Pizza Hut Global Order Tracker

Brief summary: to lead design of the Pizza Hut Global Order Tracker to be used across 14 global markets (web and app). It needed to integrate with local POS systems and the existing Dragontail back-end.

Goal: to improve customer satisfaction and as a result drive an increase in positive reviews and app ratings. To better inform and update customers on the progress of their order (as this was a big frustration). I also saw this as a great opportunity to bring in some brand 'delight'. This project wasn't a conversion driver so could be more playful: it would be one of the final areas that would be seen before receiving the food and an opportunity for the user to connect with the brand.

Role: Lead Designer. I directly worked with an illustrator/animator and Product Manager and led conversations with markets, stakeholders and developers.

 

Shows the Order Tracker and some of the stages

 

Research

This was the old experience. Research was clear on how poor the current experience was: user interviews showed that people were confused with what was happening and there wasn’t enough information or reassurance.

In all markets, there was frustration from customers. Although it’s not a conversion driver, it’s a key point in the journey and the company were potentially losing large numbers of customers. A lot of the complaints were out of our control (e.g. cold or late pizza), but there were areas we could improve.

 

Principles and wireframes

Wireframes. There were a number of stages of development and multiple conversations with markets, developers and stakeholders. The idea was to keep it as simple as possible and reduce information to only that which was needed.

Higher fidelity. These captured what we wanted for the UI. The placeholder image was to be left for animations which would give that brand ‘delight’.

 

Design principles based on research (and considering tech and market constraints):

  • Estimated arrival time should be given as a staged progress bar to reassure the customer that it’s being prepared or on the way.

  • Give full transparency on what is happening. Communicate each stage of the process

  • Make sure the Tracker always appears active so the customer knows it’s progressing

  • Use time range rather than exact time e.g. ‘19:15-19:25’. This is to set expectation and give the delivery driver leeway in case they get stuck in traffic or can’t get into a building (particularly an issue in markets like India)

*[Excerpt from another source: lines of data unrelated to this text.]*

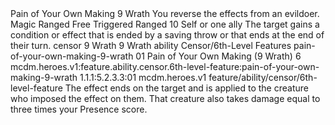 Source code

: <ability>
  <name>Pain of Your Own Making</name>
  <cost>9 Wrath</cost>
  <flavor>You reverse the effects from an evildoer.</flavor>
  <keywords>
    <keyword>Magic</keyword>
    <keyword>Ranged</keyword>
  </keywords>
  <type>Free Triggered</type>
  <distance>Ranged 10</distance>
  <target>Self or one ally</target>
  <trigger>The target gains a condition or effect that is ended by a saving throw or that ends at the end of their turn.</trigger>
  <metadata>
    <class>censor</class>
    <cost>9 Wrath</cost>
    <cost_amount>9</cost_amount>
    <cost_resource>Wrath</cost_resource>
    <feature_type>ability</feature_type>
    <file_dpath>Censor/6th-Level Features</file_dpath>
    <item_id>pain-of-your-own-making-9-wrath</item_id>
    <item_index>01</item_index>
    <item_name>Pain of Your Own Making (9 Wrath)</item_name>
    <level>6</level>
    <scc>mcdm.heroes.v1:feature.ability.censor.6th-level-feature:pain-of-your-own-making-9-wrath</scc>
    <scdc>1.1.1:5.2.3.3:01</scdc>
    <source>mcdm.heroes.v1</source>
    <type>feature/ability/censor/6th-level-feature</type>
  </metadata>
  <effects>
    <effect type="mundane">The effect ends on the target and is applied to the creature who imposed the effect on them. That creature also takes damage equal to three times your Presence score.</effect>
  </effects>
</ability>
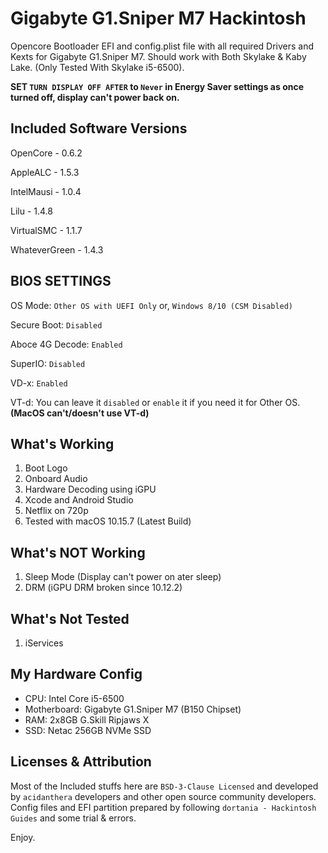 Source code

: # Gigabyte G1.Sniper M7 Hackintosh

Opencore Bootloader EFI and config.plist file with all required Drivers and Kexts for Gigabyte G1.Sniper M7. Should work with Both Skylake & Kaby Lake. (Only Tested With Skylake i5-6500).

**SET `TURN DISPLAY OFF AFTER` to `Never` in Energy Saver settings as once turned off, display can't power back on.**

## Included Software Versions

OpenCore - 0.6.2

AppleALC - 1.5.3

IntelMausi - 1.0.4

Lilu - 1.4.8

VirtualSMC -  1.1.7

WhateverGreen - 1.4.3

## BIOS SETTINGS

OS Mode: `Other OS with UEFI Only` or, `Windows 8/10 (CSM Disabled)`
    
Secure Boot: `Disabled`
    
Aboce 4G Decode: `Enabled`
    
SuperIO: `Disabled`

VD-x: `Enabled`

VT-d: You can leave it `disabled` or `enable` it if you need it for Other OS. **(MacOS can't/doesn't use VT-d)**

## What's Working

1. Boot Logo
2. Onboard Audio
3. Hardware Decoding using iGPU
4. Xcode and Android Studio
5. Netflix on 720p
6. Tested with macOS 10.15.7 (Latest Build)

## What's NOT Working 

1. Sleep Mode (Display can't power on ater sleep)
2. DRM (iGPU DRM broken since 10.12.2)

## What's Not Tested

1. iServices 

## My Hardware Config

* CPU: Intel Core i5-6500
* Motherboard: Gigabyte G1.Sniper M7 (B150 Chipset)
* RAM: 2x8GB G.Skill Ripjaws X
* SSD: Netac 256GB NVMe SSD

## Licenses & Attribution 

Most of the Included stuffs here are  `BSD-3-Clause Licensed` and developed by `acidanthera` developers and other open source community developers. Config files and EFI partition prepared by following `dortania - Hackintosh Guides` and some trial & errors. 

Enjoy.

  • Show order details and enable customer to easily contact the local Hut

 
 

A summary of our objectives

 
 

Brand elements

The next stage of the project was to add some brand ‘delight’ through animation. We had workshops with key stakeholders to make sure it was on-brand. We wanted to be playful and bold in the approach.

 

Took a number of illustration styles including existing Pizza Hut examples (from across the globe)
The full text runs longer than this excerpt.